Narendra Rana, Principal Data Scientist on the Clarity Insights team at Microsoft, explained the architecture of Clarity, the challenges faced by the team when integrating ClickHouse, and how they overcame these challenges to create an efficient, robust, and GDPR-compliant analytics platform.
Powering Website Analytics at Petabyte-Scale
The presentation included a live demo, where the audience was shown how a webmaster could select a session and see the interaction of their end-users. Microsoft Clarity provides heat maps that help to aggregate and show the interaction of the end-users. Rana explained that creating a heatmap is a complex operation that involves a big query, which is well suited for ClickHouse. “A simple operation, like looking at a heat map is basically a big query. And as this is happening lots of data is being ingested at the same time. We looked at a lot of the options out there…we realized that yes, ClickHouse is the stuff that we are going to bet on”, said Rana.

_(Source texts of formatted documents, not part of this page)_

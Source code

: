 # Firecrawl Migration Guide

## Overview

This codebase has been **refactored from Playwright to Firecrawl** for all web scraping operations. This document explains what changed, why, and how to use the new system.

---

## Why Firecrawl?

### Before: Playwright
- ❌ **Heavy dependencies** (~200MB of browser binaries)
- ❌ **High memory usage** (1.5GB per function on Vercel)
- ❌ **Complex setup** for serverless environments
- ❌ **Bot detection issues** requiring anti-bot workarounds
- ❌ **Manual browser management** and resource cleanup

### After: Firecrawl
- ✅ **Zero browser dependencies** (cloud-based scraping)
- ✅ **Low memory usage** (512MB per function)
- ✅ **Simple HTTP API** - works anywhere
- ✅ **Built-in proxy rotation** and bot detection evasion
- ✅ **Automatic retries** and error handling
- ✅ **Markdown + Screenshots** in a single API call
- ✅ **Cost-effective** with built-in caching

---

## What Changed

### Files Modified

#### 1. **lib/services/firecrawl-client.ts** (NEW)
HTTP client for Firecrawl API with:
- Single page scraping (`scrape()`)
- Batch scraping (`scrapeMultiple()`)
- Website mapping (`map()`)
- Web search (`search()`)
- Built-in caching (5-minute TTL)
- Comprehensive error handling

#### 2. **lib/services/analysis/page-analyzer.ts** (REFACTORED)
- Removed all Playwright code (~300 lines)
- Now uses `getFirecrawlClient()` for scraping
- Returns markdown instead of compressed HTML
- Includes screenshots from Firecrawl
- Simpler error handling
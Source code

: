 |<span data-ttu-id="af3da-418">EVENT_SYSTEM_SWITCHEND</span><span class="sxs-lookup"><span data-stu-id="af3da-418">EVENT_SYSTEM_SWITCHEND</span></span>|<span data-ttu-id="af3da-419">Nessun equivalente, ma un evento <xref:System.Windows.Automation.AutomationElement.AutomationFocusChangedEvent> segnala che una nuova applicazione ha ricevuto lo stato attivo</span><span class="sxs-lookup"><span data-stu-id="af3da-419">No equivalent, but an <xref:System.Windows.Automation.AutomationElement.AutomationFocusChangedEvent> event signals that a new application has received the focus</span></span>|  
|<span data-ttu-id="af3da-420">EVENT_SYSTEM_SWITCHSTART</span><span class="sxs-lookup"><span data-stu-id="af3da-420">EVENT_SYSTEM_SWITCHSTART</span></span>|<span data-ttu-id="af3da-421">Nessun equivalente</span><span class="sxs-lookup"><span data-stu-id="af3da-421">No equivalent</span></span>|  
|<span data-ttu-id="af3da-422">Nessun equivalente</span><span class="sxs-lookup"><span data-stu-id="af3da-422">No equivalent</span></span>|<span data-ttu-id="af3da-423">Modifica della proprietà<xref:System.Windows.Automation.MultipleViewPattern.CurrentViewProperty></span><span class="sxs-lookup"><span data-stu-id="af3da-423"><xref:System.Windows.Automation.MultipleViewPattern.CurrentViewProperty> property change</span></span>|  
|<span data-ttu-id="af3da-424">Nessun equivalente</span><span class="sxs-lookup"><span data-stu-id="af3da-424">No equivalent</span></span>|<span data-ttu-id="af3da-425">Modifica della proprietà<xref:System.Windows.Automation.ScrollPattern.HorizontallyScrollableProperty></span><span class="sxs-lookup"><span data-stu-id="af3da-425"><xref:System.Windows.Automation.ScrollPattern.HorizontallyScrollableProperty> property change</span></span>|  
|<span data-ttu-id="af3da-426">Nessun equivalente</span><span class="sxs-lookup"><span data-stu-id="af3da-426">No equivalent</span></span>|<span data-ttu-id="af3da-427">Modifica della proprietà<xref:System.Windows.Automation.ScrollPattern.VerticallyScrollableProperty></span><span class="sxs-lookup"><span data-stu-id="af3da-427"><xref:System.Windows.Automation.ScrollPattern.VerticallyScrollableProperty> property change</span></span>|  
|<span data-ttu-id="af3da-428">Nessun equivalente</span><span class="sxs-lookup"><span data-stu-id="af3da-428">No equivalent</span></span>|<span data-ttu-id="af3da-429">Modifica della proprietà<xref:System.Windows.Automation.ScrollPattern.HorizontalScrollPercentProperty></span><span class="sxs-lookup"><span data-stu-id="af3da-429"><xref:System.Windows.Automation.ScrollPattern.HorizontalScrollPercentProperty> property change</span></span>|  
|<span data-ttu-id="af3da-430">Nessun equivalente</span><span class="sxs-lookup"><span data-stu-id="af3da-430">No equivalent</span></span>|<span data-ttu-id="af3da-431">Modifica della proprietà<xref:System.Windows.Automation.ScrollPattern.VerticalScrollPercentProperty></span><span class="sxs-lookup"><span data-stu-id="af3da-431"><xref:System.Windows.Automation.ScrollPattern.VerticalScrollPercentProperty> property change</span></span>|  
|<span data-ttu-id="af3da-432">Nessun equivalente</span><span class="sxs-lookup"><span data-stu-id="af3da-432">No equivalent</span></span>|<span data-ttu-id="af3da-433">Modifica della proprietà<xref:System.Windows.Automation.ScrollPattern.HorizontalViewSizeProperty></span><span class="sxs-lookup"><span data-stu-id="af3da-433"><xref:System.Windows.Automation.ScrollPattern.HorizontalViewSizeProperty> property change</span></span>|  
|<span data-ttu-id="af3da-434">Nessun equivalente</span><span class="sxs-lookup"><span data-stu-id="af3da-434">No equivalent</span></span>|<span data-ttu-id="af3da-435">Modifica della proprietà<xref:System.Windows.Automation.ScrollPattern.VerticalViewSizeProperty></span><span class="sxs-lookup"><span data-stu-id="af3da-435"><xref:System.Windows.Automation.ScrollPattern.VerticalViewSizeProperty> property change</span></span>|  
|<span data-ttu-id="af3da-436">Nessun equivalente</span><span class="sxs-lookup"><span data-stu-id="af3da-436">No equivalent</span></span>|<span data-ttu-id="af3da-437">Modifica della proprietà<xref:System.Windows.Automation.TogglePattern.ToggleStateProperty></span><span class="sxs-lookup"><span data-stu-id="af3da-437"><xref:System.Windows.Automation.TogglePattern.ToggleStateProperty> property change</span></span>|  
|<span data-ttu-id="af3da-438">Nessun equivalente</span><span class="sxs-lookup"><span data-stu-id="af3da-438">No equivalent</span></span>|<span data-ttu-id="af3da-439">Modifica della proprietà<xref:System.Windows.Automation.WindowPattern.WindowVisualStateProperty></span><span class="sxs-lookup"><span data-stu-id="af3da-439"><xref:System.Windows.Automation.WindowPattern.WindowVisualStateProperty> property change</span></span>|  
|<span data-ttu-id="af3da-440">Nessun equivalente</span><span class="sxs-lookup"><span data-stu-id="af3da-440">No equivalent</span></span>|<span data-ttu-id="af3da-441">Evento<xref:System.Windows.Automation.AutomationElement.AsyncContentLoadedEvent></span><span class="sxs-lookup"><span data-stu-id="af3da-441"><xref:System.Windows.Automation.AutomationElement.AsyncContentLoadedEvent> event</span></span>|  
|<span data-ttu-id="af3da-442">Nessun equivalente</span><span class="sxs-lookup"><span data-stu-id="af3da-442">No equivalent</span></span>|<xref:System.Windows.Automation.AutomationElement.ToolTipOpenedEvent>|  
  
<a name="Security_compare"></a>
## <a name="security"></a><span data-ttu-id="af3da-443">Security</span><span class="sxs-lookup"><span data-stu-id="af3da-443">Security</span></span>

Heat Maps in Clarity, a complex operation involving a big query in ClickHouse.
ClickHouse Backup and Recovery on Azure
The team worked with ClickHouse creator Alexey Milovidov to overcome challenges, primarily with backup and recovery on Azure, which is where they invested a significant amount of time. Rana shared that the team's experience in building this system which can be leveraged by other teams, both internal and external, who want to get efficient, robust, and consistent backups without any downtime.
Millions of rows of data are being ingested, while thousands of queries are being executed, at the same time.
Incremental Snapshots is a feature of Azure that enables incremental backups while data ingestion is still occurring. This is a more cost-effective solution than the original snapshots that Azure offered. Freeze and Sync commands are used to synchronize cache and disk, and automated validation is used to test the backup and restore processes periodically.
Satish Manivannan, Senior Director of Data and Analytics at Microsoft, expressed his enthusiasm for ClickHouse, stating, "The key point is, we really love ClickHouse and we hope to have more continued collaboration for years to come." Overall, the meetup was an excellent opportunity to learn about Microsoft's use of ClickHouse and its benefits for website analytics.